-- Opening Marker --

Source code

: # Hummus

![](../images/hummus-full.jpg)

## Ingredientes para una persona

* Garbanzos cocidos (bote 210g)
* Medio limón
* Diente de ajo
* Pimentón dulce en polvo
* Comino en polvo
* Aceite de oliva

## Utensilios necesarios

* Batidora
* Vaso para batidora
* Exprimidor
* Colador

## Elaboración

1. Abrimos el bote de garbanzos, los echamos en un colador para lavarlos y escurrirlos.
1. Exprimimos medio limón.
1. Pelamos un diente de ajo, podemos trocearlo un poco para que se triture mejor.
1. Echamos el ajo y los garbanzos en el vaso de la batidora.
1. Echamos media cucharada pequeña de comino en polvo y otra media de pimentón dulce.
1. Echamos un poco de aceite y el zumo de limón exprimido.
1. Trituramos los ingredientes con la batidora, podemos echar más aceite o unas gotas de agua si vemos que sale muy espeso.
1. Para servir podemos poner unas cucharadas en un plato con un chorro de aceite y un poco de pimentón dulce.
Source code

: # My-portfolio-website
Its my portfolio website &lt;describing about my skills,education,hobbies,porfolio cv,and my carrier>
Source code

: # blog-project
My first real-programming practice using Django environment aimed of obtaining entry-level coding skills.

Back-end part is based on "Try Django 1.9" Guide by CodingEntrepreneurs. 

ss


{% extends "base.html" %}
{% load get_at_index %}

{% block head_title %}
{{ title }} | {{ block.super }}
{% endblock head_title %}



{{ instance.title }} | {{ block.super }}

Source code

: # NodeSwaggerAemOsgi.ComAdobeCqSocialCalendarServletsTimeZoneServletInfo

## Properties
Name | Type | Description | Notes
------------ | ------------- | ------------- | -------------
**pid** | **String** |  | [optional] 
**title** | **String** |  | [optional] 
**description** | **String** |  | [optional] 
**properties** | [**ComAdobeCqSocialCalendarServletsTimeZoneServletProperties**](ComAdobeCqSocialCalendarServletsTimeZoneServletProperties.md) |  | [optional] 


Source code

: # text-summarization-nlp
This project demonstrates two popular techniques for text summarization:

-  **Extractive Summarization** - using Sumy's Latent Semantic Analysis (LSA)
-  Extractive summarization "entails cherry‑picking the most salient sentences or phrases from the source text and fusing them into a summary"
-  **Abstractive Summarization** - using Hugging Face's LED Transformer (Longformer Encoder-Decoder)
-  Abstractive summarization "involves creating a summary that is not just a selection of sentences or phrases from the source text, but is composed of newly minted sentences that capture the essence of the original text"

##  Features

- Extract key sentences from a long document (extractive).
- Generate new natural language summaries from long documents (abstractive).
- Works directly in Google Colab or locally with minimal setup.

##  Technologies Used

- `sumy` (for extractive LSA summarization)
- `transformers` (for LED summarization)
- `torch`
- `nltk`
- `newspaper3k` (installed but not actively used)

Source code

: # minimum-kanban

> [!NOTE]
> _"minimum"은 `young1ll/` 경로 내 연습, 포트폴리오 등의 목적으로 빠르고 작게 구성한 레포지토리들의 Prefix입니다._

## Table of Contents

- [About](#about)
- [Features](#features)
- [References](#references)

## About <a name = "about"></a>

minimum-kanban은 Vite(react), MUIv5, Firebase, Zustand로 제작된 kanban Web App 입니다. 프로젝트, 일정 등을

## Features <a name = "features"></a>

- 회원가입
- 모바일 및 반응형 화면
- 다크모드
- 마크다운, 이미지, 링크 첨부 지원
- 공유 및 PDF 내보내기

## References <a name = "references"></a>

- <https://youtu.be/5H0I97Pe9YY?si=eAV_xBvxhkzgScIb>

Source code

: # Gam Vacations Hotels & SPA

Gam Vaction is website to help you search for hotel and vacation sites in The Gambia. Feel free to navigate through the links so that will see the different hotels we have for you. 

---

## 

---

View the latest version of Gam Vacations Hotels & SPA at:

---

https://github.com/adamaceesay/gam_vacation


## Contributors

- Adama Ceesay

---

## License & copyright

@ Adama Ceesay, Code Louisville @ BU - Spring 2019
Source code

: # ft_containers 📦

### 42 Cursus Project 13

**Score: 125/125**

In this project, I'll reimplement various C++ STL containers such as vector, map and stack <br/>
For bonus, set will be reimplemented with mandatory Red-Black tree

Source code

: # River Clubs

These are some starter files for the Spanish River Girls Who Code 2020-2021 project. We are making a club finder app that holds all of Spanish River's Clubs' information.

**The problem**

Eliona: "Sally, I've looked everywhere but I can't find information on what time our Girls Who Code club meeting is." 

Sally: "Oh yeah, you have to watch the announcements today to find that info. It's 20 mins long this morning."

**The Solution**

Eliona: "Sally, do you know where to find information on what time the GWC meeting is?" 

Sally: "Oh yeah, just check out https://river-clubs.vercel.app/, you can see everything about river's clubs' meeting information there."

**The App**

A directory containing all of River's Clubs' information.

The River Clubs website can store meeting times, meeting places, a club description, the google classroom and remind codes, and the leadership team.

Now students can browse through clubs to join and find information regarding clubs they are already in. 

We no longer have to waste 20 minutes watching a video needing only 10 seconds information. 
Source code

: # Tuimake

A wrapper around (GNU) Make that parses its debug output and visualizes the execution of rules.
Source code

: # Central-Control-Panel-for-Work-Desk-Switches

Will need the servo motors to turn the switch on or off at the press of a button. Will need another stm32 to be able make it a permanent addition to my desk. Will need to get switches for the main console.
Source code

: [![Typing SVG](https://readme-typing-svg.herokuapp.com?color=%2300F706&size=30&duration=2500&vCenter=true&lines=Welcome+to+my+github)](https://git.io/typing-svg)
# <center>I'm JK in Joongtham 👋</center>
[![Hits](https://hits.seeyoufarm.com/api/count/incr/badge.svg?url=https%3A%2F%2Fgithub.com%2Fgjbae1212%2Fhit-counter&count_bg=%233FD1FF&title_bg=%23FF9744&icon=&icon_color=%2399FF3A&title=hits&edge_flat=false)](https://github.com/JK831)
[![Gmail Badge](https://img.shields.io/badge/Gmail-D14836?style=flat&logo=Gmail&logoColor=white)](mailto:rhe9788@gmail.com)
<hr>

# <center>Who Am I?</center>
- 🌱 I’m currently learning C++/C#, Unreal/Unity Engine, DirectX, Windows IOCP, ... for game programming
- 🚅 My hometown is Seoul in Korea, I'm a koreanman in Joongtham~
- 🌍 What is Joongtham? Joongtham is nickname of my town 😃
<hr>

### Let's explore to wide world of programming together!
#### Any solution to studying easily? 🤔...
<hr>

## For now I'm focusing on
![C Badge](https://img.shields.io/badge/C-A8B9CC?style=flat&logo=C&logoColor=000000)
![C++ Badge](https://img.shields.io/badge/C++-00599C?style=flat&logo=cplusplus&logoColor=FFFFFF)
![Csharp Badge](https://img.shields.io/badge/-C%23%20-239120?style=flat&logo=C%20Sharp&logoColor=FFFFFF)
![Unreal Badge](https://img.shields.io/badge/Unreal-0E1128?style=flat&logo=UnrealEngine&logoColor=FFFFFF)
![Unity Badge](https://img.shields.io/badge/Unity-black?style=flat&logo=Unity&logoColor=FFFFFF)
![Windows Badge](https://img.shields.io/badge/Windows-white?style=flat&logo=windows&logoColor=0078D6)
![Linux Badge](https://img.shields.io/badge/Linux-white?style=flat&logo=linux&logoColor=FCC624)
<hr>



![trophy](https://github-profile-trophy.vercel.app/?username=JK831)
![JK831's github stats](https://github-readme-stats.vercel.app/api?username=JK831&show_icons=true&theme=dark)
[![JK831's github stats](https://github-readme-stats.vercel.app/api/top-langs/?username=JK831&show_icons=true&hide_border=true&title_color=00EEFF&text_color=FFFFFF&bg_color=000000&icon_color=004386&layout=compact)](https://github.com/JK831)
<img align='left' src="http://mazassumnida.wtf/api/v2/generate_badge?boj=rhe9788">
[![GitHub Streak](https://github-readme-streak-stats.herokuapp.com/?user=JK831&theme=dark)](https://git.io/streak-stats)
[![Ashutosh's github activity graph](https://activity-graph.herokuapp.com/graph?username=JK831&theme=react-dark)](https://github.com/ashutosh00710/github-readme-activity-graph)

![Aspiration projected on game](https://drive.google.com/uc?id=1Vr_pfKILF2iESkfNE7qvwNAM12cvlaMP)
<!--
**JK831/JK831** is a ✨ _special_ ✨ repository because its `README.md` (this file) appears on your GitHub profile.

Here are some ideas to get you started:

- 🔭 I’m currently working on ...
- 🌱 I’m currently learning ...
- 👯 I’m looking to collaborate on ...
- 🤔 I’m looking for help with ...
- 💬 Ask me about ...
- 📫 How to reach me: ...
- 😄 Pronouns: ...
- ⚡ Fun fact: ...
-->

-- Closing Marker --

TASK DETAILS
Where a line in the listing above contains "just", copy that line.

WRITTEN REPLY
-  Abstractive summarization "involves creating a summary that is not just a selection of sentences or phrases from the source text, but is composed of newly minted sentences that capture the essence of the original text"
Sally: "Oh yeah, just check out https://river-clubs.vercel.app/, you can see everything about river's clubs' meeting information there."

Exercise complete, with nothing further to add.